─── EXERCISE INPUTS

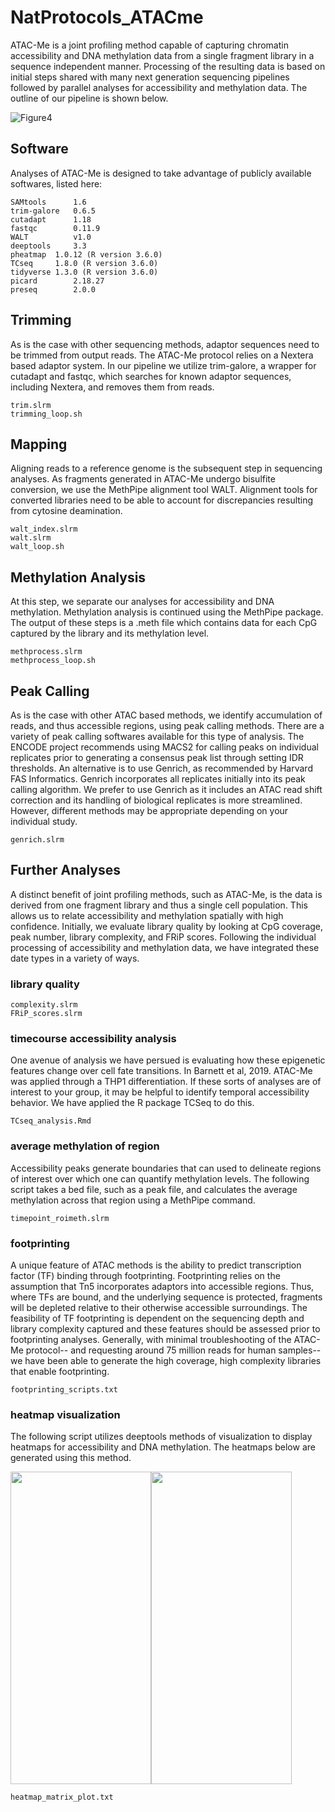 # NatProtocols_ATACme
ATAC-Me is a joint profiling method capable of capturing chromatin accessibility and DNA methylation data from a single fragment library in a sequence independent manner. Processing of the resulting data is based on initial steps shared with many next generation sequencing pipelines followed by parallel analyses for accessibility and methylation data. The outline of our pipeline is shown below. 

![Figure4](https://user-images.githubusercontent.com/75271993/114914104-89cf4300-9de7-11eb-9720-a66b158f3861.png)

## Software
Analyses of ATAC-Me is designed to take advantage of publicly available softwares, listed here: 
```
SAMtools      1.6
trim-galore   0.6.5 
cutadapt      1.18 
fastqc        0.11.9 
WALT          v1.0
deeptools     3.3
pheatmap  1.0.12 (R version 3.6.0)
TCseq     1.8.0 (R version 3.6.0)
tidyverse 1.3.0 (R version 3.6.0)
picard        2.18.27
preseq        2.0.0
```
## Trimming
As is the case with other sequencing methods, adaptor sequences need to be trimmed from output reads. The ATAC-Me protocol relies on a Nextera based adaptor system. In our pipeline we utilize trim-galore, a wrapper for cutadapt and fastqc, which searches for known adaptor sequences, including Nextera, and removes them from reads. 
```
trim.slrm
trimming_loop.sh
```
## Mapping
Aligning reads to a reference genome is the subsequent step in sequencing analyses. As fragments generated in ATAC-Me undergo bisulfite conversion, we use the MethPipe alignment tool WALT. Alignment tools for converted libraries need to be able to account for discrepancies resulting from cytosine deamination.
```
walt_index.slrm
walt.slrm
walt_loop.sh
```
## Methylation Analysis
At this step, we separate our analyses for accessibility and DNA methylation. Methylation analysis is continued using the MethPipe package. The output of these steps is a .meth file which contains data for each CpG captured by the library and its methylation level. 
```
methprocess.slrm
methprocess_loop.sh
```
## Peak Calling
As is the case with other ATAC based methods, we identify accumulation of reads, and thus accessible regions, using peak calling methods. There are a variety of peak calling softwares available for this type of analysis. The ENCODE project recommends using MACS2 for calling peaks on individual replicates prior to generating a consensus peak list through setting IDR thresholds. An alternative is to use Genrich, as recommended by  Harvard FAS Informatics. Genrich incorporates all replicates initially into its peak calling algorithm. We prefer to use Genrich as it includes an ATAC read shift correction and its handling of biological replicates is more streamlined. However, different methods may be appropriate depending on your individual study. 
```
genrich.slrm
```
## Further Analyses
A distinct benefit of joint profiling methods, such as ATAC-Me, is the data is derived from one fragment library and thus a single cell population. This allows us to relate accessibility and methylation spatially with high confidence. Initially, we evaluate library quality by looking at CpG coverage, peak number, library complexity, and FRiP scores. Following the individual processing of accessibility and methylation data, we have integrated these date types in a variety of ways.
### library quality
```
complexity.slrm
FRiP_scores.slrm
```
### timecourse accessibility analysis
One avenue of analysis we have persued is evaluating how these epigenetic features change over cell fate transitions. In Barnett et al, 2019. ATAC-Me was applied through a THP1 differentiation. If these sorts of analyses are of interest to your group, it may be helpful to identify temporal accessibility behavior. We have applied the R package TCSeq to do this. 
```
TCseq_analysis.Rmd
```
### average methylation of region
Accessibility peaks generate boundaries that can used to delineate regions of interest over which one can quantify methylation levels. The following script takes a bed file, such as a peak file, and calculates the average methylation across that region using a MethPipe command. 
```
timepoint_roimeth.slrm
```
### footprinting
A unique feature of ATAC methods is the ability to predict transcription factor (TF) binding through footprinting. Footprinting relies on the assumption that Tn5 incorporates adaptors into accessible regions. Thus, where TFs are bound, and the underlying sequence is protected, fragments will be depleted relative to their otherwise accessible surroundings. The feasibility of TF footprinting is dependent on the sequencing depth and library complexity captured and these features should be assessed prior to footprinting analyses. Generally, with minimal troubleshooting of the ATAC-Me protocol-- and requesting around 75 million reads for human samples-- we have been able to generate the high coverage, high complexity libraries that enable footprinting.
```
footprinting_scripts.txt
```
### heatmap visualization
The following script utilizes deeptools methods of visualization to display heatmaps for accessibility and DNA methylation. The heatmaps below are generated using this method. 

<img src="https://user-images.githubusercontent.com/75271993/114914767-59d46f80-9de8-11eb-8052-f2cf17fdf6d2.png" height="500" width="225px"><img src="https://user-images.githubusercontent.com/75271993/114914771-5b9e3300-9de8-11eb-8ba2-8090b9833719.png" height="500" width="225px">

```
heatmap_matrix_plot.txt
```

──────
─── EXERCISE INPUTS

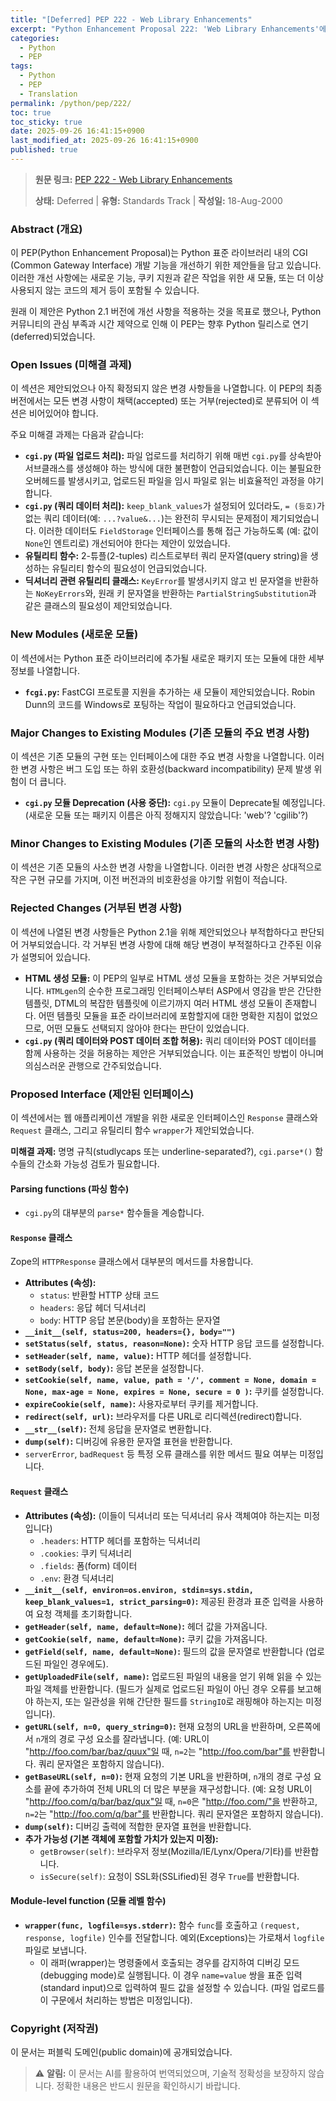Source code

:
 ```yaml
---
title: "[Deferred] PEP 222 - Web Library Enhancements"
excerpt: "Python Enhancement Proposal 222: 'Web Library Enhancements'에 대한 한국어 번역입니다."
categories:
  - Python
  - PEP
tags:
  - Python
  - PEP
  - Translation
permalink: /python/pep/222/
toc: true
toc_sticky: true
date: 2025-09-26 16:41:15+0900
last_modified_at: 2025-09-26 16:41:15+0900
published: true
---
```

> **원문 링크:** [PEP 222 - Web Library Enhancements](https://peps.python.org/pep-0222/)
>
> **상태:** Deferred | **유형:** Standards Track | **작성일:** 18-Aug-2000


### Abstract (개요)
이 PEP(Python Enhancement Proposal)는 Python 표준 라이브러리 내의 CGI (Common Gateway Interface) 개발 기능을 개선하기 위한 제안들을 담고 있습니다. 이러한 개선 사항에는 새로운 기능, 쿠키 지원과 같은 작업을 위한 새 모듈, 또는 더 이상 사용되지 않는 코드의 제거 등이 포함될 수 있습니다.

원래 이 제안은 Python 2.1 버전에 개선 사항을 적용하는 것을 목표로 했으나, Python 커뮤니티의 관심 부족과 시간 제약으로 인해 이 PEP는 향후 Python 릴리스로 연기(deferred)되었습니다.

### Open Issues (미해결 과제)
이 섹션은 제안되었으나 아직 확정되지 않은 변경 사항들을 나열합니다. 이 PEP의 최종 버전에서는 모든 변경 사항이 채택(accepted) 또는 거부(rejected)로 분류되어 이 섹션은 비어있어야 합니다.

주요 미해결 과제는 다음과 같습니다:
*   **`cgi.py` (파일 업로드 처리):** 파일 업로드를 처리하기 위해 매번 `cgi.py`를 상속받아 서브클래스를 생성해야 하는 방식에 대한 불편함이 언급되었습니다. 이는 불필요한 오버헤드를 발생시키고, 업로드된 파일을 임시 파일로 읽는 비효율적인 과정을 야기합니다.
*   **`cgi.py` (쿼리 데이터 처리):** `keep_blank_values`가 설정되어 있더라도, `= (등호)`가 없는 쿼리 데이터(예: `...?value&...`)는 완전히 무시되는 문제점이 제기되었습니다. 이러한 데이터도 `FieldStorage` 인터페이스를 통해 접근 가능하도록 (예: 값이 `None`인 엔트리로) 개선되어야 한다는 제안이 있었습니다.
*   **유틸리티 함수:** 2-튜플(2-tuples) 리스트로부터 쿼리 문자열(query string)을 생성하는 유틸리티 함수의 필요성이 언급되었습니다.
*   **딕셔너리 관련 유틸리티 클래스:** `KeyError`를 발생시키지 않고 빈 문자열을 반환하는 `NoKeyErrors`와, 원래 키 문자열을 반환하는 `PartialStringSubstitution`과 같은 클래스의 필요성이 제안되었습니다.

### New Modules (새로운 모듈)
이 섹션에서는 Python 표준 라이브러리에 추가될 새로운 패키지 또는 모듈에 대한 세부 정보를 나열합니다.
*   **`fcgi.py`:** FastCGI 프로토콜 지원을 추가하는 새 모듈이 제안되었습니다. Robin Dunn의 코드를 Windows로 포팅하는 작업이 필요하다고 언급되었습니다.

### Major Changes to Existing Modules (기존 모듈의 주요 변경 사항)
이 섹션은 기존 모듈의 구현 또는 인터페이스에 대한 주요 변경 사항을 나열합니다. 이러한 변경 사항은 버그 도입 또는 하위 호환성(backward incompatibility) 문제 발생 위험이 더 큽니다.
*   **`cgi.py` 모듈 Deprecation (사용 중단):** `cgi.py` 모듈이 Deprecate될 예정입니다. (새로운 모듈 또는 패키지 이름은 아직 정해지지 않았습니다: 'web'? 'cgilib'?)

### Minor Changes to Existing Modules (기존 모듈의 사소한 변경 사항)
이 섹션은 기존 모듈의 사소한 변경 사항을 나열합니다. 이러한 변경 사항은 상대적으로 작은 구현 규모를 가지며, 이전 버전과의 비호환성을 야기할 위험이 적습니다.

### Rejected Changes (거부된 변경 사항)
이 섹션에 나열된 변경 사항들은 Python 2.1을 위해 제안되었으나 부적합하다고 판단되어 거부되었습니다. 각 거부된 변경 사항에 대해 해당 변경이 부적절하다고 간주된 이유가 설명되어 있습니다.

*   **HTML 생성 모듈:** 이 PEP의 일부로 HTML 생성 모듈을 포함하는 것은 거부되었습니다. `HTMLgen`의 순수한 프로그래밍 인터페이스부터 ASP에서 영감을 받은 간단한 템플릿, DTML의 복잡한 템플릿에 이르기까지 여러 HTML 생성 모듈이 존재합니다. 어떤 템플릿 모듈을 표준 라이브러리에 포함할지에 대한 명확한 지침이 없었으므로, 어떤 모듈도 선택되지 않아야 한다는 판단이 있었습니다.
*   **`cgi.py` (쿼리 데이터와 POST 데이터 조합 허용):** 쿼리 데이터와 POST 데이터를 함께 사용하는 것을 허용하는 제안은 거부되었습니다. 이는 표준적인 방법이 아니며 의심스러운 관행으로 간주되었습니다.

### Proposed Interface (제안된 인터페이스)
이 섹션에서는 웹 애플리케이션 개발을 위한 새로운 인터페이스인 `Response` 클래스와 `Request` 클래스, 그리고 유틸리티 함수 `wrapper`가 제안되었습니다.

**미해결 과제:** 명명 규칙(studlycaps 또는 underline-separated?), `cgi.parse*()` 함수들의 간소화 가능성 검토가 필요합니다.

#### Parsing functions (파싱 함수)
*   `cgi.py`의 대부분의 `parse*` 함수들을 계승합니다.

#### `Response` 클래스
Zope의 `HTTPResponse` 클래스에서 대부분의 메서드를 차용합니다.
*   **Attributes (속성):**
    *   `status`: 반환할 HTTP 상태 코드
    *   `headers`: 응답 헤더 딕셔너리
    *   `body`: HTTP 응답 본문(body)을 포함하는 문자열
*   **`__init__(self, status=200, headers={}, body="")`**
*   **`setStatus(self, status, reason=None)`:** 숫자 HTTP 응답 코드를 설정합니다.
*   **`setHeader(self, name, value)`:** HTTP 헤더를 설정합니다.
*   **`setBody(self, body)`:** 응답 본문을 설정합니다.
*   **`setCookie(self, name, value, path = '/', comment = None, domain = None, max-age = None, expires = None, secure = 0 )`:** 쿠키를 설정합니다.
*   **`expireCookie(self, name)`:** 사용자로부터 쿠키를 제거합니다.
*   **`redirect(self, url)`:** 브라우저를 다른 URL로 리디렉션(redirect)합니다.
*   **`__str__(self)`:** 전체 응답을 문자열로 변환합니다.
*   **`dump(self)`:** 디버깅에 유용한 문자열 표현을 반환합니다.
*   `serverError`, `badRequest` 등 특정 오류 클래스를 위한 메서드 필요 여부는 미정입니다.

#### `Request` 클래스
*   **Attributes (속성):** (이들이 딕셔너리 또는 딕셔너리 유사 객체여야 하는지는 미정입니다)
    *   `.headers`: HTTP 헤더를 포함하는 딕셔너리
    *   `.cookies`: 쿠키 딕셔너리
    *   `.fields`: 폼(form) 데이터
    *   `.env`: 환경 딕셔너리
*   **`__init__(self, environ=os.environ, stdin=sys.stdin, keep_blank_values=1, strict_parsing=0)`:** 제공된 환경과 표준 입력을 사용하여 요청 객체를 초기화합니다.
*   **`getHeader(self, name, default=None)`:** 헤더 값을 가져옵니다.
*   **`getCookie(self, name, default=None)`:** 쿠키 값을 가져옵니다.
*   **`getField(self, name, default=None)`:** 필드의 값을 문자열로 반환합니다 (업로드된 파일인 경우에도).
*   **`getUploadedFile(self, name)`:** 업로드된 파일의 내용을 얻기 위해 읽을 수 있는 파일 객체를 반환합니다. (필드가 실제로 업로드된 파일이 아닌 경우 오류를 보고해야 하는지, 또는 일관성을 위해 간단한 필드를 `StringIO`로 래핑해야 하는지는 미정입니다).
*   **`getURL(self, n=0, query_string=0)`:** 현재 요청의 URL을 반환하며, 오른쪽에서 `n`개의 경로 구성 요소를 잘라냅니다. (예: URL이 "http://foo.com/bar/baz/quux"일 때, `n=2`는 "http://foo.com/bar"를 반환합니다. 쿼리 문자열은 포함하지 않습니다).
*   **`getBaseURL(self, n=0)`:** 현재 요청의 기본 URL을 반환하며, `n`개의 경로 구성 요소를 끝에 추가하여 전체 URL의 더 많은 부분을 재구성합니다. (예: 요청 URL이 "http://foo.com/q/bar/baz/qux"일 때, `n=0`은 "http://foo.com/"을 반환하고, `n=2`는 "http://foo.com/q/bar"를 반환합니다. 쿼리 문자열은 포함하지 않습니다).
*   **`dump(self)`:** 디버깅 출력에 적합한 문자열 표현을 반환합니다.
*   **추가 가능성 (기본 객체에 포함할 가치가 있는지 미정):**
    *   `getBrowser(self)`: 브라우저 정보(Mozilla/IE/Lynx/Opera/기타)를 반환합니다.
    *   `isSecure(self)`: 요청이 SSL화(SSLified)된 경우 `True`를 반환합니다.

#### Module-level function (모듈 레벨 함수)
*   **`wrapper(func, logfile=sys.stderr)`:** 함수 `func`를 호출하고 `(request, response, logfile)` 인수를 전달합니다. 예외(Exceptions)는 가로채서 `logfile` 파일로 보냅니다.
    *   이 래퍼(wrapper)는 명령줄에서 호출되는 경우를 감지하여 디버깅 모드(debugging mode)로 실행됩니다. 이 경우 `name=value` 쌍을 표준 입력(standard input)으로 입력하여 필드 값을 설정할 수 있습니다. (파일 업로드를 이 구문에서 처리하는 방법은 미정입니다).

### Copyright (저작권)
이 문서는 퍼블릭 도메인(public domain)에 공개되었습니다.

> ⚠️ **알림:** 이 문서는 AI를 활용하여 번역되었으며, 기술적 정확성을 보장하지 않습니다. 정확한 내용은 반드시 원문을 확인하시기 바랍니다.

──────

**YOUR ASSIGNMENT:** From the records above, repeat exactly the lines from the one with "이 섹션은 기존 모듈의 사소한" through the one with "한다는 판단이 있었습니다.", both included.

**EXERCISE ANSWER:**
이 섹션은 기존 모듈의 사소한 변경 사항을 나열합니다. 이러한 변경 사항은 상대적으로 작은 구현 규모를 가지며, 이전 버전과의 비호환성을 야기할 위험이 적습니다.

### Rejected Changes (거부된 변경 사항)
이 섹션에 나열된 변경 사항들은 Python 2.1을 위해 제안되었으나 부적합하다고 판단되어 거부되었습니다. 각 거부된 변경 사항에 대해 해당 변경이 부적절하다고 간주된 이유가 설명되어 있습니다.

*   **HTML 생성 모듈:** 이 PEP의 일부로 HTML 생성 모듈을 포함하는 것은 거부되었습니다. `HTMLgen`의 순수한 프로그래밍 인터페이스부터 ASP에서 영감을 받은 간단한 템플릿, DTML의 복잡한 템플릿에 이르기까지 여러 HTML 생성 모듈이 존재합니다. 어떤 템플릿 모듈을 표준 라이브러리에 포함할지에 대한 명확한 지침이 없었으므로, 어떤 모듈도 선택되지 않아야 한다는 판단이 있었습니다.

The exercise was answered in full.